The Central Bank of Nigeria (CBN) has issued a stern warning to International Money Transfer Operators (IMTOs) operating within the country, cautioning them against selling foreign exchange (FX) at rates above the approved limits. The approved rates are based on the Nigerian Autonomous Foreign Exchange (NAFEX) rates, with a permissible deviation of plus or minus 2.5 percent.
The CBN’s warning comes in response to recent instances of violations and breaches by some IMTOs and outlines potential sanctions for further non-compliance. In a circular dated September 13, 2023, with reference number TED/FEM/PUB/PC/001/009, the apex bank cited various infractions that were identified during routine checks on the activities of money transfer operators.

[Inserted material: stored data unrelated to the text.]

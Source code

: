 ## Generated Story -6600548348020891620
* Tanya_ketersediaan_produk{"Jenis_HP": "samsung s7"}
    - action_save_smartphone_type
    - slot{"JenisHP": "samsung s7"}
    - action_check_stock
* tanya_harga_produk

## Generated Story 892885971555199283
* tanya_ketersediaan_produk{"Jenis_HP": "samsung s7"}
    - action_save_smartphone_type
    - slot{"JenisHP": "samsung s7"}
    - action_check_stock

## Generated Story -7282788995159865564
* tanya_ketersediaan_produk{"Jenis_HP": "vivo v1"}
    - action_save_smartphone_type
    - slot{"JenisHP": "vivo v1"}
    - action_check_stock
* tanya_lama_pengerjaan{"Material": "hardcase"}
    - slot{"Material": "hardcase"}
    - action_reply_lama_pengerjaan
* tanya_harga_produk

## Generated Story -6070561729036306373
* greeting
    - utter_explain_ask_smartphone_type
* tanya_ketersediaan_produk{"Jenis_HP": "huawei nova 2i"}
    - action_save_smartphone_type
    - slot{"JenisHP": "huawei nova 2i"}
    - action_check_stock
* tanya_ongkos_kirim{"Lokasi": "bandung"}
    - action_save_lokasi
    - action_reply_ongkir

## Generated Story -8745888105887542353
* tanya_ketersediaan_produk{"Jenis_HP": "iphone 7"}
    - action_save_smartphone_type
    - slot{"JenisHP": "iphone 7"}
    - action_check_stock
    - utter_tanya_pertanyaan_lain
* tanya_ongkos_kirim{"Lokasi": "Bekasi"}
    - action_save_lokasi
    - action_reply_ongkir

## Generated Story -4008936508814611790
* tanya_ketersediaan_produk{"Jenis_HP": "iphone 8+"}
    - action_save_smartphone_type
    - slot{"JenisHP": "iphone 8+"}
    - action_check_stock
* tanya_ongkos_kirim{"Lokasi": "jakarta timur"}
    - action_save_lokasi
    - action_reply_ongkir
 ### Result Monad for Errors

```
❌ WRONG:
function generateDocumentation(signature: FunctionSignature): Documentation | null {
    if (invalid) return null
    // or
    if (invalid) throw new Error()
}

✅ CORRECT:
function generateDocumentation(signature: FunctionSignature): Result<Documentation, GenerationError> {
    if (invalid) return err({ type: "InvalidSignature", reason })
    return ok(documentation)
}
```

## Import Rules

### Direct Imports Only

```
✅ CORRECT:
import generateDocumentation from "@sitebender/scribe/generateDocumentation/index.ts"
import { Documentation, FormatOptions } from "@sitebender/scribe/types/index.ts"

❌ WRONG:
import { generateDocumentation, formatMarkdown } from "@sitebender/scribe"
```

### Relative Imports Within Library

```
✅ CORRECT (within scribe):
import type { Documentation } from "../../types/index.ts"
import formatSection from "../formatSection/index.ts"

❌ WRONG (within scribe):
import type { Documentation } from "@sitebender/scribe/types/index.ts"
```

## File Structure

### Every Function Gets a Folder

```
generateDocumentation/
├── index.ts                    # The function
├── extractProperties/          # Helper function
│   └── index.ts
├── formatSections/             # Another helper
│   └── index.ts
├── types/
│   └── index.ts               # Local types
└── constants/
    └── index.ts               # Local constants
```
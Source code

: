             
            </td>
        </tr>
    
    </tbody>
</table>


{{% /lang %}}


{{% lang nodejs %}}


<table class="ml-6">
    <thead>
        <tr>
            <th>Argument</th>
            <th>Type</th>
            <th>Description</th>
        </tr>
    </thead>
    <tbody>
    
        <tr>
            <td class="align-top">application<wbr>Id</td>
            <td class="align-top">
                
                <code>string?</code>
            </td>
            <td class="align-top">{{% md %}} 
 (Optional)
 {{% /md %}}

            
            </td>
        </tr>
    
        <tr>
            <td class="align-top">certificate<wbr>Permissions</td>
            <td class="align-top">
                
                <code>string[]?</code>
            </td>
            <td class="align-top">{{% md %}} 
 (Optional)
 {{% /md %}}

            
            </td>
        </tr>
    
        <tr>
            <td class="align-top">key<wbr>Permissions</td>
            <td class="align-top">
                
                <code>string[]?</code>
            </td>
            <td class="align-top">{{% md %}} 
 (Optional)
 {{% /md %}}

The CBN expressed its concern that certain IMTOs had been operating in contravention of the established guidelines. These violations included the quoting of exchange rates that fell outside the permissible range, as well as engaging in other questionable practices, all of which were in violation of existing regulations. Such deviations from the established rules pose a risk to the stability of Nigeria’s financial markets and could potentially introduce unfair practices that disadvantage consumers.
The circular underlined the CBN’s commitment to enforcing its regulations and stated that any IMTO found in breach would face sanctions, which could include “suspension from engaging in international money transfer operations.”